After that, he’s going to be a little busy — Roderick was elected NJCAA president on Saturday at the NJCAA’s annual meeting in Colorado Springs, a term that starts Aug. 1 and runs until 2017.
“It’s a lot more work, sure, but I’m excited about it,” Roderick said. “I think it’s good for the Jayhawk because it’s another mark for us, another way to show we’re one of the leading conferences in the country and show what we do nationally. I’m proud to represent the Jayhawk and the NJCAA.”
Roderick currently serves as second vice president within the NJCAA women’s division, chairman of the championship events committee, co-chair of the finance and budget committee and is a member of the strategic planning committee. His new role as NJCAA president will be in addition to his duties as Jayhawk commissioner and is an unpaid role.
Roderick set up his candidacy in February, filling out all the applications after getting the go-ahead from Hutchinson Community College president Ed Berger, who resides over the Jayhawk.
He’ll take over for current president and South Plains (Texas) athletic director Joe Tubb.
“A lot of what I’ll do as president means working closely with the different regional directors, who form the NJCAA board of directors,” Roderick said. “I won’t be at every national tournament, obviously, but I’ll be part of the team that oversee the overall operation of the NJCAA and will be working closely with (NJCAA executive director) Mary Ellen Leicht.”
Roderick seems to have been on the path to becoming president for quite some time — he spent 12 years as assistant athletic director at Garden City Community College before becoming Jayhawk commissioner in 2003, is a member of the Kansas Collegiate Officials Hall of Fame and formerly served on the board of directors for USA Track and Field.

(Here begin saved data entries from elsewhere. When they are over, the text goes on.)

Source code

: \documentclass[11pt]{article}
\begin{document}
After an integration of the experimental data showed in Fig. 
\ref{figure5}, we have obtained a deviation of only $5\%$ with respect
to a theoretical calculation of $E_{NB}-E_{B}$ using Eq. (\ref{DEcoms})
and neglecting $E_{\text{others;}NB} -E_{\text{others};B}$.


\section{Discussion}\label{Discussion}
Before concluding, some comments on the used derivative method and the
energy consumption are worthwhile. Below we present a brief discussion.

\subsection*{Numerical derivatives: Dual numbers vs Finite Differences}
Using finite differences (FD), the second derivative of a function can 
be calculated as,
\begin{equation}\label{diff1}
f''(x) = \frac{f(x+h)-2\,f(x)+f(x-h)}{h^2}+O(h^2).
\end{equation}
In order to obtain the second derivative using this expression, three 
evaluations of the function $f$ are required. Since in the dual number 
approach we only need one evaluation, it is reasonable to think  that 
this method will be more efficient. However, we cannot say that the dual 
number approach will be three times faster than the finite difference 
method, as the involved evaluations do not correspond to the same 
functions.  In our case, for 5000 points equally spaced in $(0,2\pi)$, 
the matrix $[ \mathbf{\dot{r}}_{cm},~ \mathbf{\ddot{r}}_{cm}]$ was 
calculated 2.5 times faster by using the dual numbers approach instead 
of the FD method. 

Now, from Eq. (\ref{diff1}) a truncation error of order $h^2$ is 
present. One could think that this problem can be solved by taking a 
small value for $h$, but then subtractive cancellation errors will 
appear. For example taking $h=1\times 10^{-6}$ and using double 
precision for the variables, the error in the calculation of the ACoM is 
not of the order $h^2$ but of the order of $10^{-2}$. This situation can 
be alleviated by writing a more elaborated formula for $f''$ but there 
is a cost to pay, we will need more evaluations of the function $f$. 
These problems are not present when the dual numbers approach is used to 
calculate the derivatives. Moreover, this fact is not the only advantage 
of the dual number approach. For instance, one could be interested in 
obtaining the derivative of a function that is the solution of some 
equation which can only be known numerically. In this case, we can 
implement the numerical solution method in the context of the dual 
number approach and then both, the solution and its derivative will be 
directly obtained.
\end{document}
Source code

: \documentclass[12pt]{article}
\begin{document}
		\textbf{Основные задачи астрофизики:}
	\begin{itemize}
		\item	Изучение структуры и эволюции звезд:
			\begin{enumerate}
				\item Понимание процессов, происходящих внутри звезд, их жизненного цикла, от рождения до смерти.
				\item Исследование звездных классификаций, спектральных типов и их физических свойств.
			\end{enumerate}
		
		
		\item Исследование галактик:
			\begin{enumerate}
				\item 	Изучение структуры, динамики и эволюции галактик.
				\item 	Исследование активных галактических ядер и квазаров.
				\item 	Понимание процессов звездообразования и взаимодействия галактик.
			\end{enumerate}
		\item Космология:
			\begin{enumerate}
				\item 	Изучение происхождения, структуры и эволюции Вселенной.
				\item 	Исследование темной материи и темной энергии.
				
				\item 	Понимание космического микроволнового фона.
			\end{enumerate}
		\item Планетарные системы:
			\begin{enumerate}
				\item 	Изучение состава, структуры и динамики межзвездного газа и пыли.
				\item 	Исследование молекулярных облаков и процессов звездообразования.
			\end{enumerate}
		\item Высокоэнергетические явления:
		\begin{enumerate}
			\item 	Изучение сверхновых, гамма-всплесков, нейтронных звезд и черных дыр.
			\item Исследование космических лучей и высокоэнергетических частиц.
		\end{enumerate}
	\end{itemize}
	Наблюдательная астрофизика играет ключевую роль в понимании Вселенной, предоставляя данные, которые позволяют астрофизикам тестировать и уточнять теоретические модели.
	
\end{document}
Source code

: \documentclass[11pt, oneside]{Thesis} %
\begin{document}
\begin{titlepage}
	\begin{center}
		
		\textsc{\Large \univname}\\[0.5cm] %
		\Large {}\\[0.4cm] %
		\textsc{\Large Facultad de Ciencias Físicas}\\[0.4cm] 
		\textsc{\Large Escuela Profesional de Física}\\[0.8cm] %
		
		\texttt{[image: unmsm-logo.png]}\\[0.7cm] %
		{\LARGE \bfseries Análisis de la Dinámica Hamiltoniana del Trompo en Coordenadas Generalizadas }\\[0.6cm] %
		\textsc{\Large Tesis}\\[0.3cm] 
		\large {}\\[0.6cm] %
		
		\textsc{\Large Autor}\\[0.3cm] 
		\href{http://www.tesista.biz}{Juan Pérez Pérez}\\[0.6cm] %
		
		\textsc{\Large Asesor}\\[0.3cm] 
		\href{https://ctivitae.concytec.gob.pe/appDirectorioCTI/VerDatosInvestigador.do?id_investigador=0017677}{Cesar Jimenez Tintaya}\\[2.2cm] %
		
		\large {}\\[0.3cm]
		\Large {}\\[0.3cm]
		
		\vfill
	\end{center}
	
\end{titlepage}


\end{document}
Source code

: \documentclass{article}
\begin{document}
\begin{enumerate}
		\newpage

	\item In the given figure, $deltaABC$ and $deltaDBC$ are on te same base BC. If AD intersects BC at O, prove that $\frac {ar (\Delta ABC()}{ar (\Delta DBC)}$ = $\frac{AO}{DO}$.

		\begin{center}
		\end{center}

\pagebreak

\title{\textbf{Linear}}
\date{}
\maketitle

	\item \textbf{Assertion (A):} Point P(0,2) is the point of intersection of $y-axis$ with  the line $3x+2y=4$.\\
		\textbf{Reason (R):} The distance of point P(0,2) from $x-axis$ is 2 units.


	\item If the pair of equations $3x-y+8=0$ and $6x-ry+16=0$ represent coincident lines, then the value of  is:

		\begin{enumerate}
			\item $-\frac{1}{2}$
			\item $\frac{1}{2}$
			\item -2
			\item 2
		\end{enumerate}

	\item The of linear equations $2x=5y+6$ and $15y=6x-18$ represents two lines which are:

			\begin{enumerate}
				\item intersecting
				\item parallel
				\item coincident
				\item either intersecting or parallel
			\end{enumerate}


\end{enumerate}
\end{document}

“(Roderick) has had his hand in a lot of NJCAA things for the last two decades as a valued member,” Leicht said. “This is an opportunity for him to exert a little more leadership and guid the NJCAA in a positive direction. The NJCAA couldn’t be in better hands.”
Roderick’s presidency wasn’t the only news in Colorado Springs — the NJCAA modified its policy on amateurism in response to a growing problem within its ranks of trying to verify foreign athletes’ eligibility. Overseas, parent teams with their own club systems for young athletes can blur the line of when an athlete has actually gone pro.
The NJCAA’s new rule says anything that occured prior to an athlete’s full-time enrollment in college or 19th birthday — whatever comes first — won’t be looked at.
“A development league for a pro soccer team, for instance, can pay for travel and food expenses for a younger player, 16 or 17 years old, to come up and train with the professional players,” Roderick said. “Does that make them a pro, then? We’ve had some issues where those kids can’t go to junior colleges.”
Leicht didn’t anticipate any problems with transfers to the NCAA level.
“As we’ve had more individuals from outside of the U.S. come play, we’ve had a very difficult time to track the athletes,” Leicht said. “It’s become almost impossible to determine if young mend and young women have crossed the line between amateur versus professional. We modeled this after what the NCAA has done, to a certain degree, so it should not impact them transferring.”